**Requirement**
Beneath this task are records; tally the lines in them that contain "happy" and report only the number.

**Information provided**
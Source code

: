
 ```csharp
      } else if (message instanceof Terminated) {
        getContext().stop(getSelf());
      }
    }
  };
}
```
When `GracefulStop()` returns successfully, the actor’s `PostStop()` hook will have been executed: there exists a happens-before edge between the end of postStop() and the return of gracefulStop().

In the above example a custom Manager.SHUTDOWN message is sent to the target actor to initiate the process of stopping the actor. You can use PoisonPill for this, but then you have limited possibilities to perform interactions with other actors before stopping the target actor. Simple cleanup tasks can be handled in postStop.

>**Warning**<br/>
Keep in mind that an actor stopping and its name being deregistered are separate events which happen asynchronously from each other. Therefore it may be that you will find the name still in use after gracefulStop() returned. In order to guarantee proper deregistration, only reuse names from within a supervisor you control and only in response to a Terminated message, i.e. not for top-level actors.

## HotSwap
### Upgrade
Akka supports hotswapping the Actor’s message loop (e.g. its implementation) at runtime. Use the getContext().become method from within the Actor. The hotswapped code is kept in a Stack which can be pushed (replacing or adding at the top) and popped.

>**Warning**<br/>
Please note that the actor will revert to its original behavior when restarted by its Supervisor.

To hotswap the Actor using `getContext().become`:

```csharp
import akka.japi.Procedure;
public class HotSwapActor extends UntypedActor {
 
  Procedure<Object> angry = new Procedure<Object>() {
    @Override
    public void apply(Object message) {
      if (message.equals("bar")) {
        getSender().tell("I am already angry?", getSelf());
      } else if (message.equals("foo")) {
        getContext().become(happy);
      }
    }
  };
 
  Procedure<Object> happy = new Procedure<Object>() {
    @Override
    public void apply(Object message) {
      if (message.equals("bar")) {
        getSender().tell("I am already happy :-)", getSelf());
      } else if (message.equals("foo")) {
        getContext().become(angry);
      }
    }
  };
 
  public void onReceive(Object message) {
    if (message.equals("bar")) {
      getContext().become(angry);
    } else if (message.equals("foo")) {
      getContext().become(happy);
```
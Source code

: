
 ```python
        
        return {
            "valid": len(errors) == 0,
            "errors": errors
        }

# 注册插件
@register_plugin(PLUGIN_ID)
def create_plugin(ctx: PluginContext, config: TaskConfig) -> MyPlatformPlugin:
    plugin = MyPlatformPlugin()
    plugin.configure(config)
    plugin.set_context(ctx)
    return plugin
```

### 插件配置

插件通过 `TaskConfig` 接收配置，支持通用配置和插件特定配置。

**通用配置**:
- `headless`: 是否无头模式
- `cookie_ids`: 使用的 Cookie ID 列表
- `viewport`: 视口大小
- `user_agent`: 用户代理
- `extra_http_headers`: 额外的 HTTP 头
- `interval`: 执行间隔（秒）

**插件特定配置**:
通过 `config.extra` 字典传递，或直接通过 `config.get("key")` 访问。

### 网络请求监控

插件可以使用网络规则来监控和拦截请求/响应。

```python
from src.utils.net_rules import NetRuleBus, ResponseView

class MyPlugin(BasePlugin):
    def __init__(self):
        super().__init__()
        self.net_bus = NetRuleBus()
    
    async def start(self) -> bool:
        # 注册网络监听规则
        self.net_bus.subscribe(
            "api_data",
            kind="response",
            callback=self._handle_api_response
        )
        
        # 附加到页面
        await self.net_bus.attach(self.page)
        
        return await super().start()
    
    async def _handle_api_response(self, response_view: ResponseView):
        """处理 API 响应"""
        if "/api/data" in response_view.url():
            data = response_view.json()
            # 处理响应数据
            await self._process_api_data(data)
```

**Written reply**
4